(Dataset entries)
"""

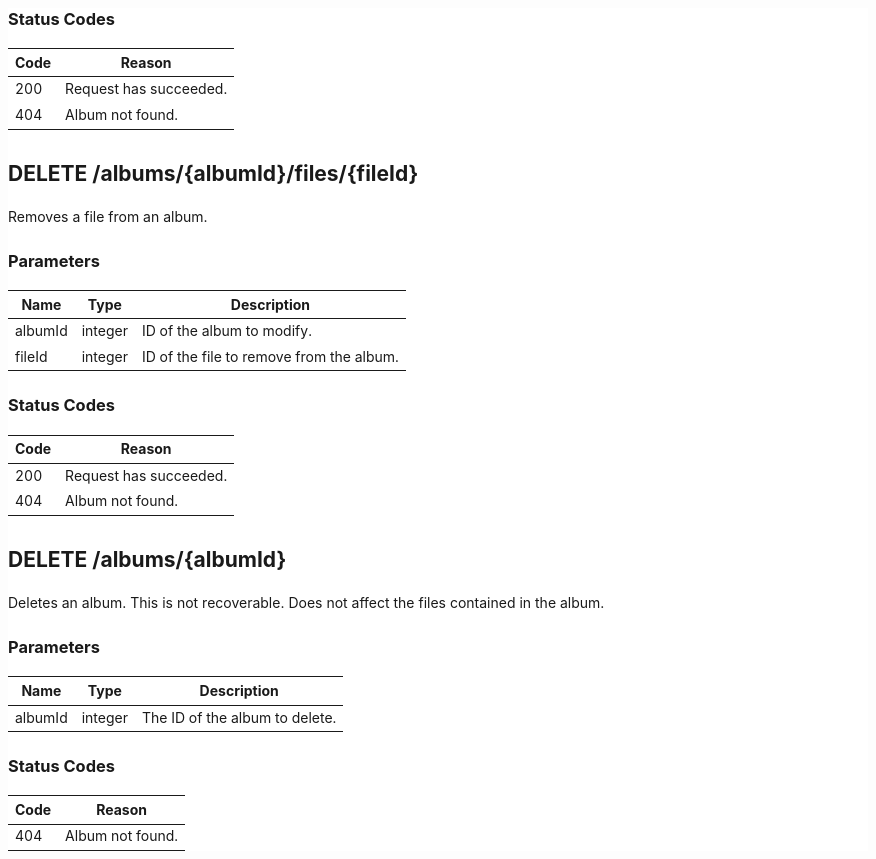 ### Status Codes

| Code | Reason |
|------|-------------|
| 200 | Request has succeeded. |
| 404 | Album not found. |

## DELETE /albums/{albumId}/files/{fileId}

Removes a file from an album.

### Parameters

| Name | Type | Description |
|------|:----:|-------------|
| albumId | integer | ID of the album to modify. |
| fileId | integer | ID of the file to remove from the album. |

### Status Codes

| Code | Reason |
|------|-------------|
| 200 | Request has succeeded. |
| 404 | Album not found. |

## DELETE /albums/{albumId}

Deletes an album. This is not recoverable. Does not affect the files contained in the album.

### Parameters

| Name | Type | Description |
|------|:----:|-------------|
| albumId | integer | The ID of the album to delete. |

### Status Codes

| Code | Reason |
|------|-------------|
| 404 | Album not found. |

"""

▸ EXERCISE REQUIREMENTS: The data above must be given back verbatim, minus its images.

▸ REPLY TO THE EXERCISE:
 ### Status Codes

| Code | Reason |
|------|-------------|
| 200 | Request has succeeded. |
| 404 | Album not found. |

## DELETE /albums/{albumId}/files/{fileId}

Removes a file from an album.

### Parameters

| Name | Type | Description |
|------|:----:|-------------|
| albumId | integer | ID of the album to modify. |
| fileId | integer | ID of the file to remove from the album. |

### Status Codes

| Code | Reason |
|------|-------------|
| 200 | Request has succeeded. |
| 404 | Album not found. |

## DELETE /albums/{albumId}

Deletes an album. This is not recoverable. Does not affect the files contained in the album.

### Parameters

| Name | Type | Description |
|------|:----:|-------------|
| albumId | integer | The ID of the album to delete. |

### Status Codes

| Code | Reason |
|------|-------------|
| 404 | Album not found. |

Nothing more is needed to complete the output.